Lawyers who act for and against ICBC in personal injury claims

When a plaintiff makes a tort claim for compensation a lawsuit is generally filed against another driver, or drivers, who the plaintiff says is responsible for causing the accident. If the defendant was driving a vehicle insured in British Columbia ICBC will appoint a lawyer to defend the claim being brought by the plaintiff. In some cases ICBC may appoint a lawyer at a private law firm that handles both plaintiff and defence work to represent the defendant. In other words, there are some lawyers who represent both injured persons advancing claims for injury as well as being hired (on other files) by ICBC to defend drivers who are sued for causing accidents.

 

The contract that ICBC has with law firms that do both plaintiff and defence work typically places limits on the type of allegations that can be advanced by that law firm when representing plaintiffs. In particular, those law firms are generally prohibited frrom alleging bad faith by ICBC in handling claims.

 

Issues often arise when lawyers want to act for and against a particular client and in the motor vehicle accident context ICBC would be the client a law firm may act both for and against, albeit on different files. (Note that a single law firm would never be permitted to act on both sides of a single file i.e. both for ICBC and for a plaintiff in respect of the same accident). The Law Society of British Columbia establishes rules that define when lawyers can act both for and against clients and in June 1999 the Law Society of British Columbia’s Ethics Committee gave an opinion on the propriety of lawyers acting for and against ICBC. The following are excerpts of the opinion given by the Ethics Committee (as summarized in Jack S. Olsen, Acting for and Against ICBC (CLE BC: June, 2006)):

 

It was the Committee’s view that a lawyer who accepts the conditions required by ICBC [as stated in the contract between ICBC and the law firm] may properly act against ICBC for clients whose cases do not fall within the restrictions the lawyer has accepted. However, a lawyer acting in these circumstances must advise the client of the lawyer’s relationship with ICBC, the restrictions the lawyer is under in acting for parties adverse in interest to ICBC and the implications of those restrictions.
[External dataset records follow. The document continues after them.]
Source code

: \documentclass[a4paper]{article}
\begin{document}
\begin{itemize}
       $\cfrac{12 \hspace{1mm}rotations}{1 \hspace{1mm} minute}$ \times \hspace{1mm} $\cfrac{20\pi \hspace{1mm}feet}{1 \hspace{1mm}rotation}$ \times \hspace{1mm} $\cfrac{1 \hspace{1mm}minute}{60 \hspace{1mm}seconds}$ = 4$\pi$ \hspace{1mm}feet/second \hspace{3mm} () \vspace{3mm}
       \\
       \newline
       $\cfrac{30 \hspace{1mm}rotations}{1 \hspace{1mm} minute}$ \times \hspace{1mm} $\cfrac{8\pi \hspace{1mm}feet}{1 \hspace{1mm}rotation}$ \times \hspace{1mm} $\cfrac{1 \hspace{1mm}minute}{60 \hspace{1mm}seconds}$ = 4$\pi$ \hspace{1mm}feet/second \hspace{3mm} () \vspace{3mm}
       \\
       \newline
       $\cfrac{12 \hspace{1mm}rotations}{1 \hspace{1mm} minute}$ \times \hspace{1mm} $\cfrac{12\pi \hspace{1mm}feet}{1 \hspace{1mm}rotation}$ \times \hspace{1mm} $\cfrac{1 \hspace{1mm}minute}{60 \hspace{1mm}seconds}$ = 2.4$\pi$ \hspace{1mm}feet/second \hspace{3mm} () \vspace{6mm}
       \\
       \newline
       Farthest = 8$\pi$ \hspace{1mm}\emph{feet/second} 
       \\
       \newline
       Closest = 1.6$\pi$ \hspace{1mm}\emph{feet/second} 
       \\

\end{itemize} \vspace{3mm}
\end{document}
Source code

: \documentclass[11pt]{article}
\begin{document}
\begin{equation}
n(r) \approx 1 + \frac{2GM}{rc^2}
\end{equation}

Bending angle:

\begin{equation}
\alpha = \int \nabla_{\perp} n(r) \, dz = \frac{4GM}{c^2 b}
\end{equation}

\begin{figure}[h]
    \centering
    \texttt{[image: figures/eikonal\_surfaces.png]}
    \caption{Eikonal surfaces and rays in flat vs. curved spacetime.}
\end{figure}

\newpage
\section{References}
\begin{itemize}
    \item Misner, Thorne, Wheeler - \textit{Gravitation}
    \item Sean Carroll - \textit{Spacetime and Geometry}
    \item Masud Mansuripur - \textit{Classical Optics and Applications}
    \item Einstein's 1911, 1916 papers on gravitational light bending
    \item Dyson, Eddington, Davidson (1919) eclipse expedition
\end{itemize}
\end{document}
It is always proper for a lawyer to advise a potential client to seek legal

advice from another lawyer, even where the lawyer is prevented by a [contract] with ICBC from advising or acting for that client.

 

(Jack S. Olsen, Acting for and Against ICBC (CLE BC: June, 2006)).

 

Although, as indicated by the above, it is permissible for law firms to represent both ICBC and plaintiffs on different claims, problems can arise when they do so. In the case of Slater Vecchio LLP v. Cashman, 2012 BCSC 830 the plaintiff hired a law firm that did both plaintiff and defence work because it was not thought at the outset that it would be necessary to allege bad faith by ICBC, but that changed as the case proceeded:

 

ICBC had refused to offer the defendants’ $1 million policy limits in the tort action and Cashman [the plaintiff] wanted to proceed to trial, obtain a judgment in excess of that amount and pursue a bad faith claim against ICBC. Because the law firm of Brown Benson, and Mr. Deering in particular, also acted for ICBC on certain defence matters, their contract with ICBC precluded them from acting for a client in a bad faith claim against ICBC.

(Slater Vecchio LLP v. Cashman, 2012 BCSC 830 at para. 17).

 

Indeed, in that case the plaintiff initially retained Mr. Deering of the firm of Brown Benson because they also did defence work and the plaintiff hoped that those lawyers would be able to influence ICBC to his advantage:

 

Mr. Cashman was also dissatisfied that Mr. Deering had not used his relationships with ICBC as promised to go above the head of the adjuster on his file to try and get the policy limits, which was the main reason why Cashman retained Deering in the first place.

(Slater Vecchio LLP v. Cashman, 2012 BCSC 830 at para. 18).

 

A plaintiff and a lawyer agreeing to a retainer because it is thought that the lawyer may be able to take advantage of a special relationship with ICBC may raise ethical questions of its own, but regardless of what occurred in that case plaintiffs should not expect to obtain better results by hiring a lawyer who also does ICBC defence work, and indeed hiring a lawyer who also does defence work may interfere with ongoing litigation of the plaintiff’s case, like occurred in Slater Vecchio LLP v. Cashman, 2012 BCSC 830.

 

There may also be a concern that a lawyer who does ICBC defence work may not be as firm in pursuing the best possible result for a plaintiff for fear that doing so may harm that lawyer’s relationship with ICBC and result in the lawyer not receiving ongoing ICBC defence work.

 

The foregoing indicates that although lawyers who do ICBC defence work may represent plaintiff’s advancing injury claims, hiring a lawyer who also does ICBC defence work can create complications and raise questions about the willingness of the lawyer to firmly pursue the best possible result for a plaintiff. For these reasons plaintiffs may prefer to hire lawyers who do not also have ICBC as a client on other files.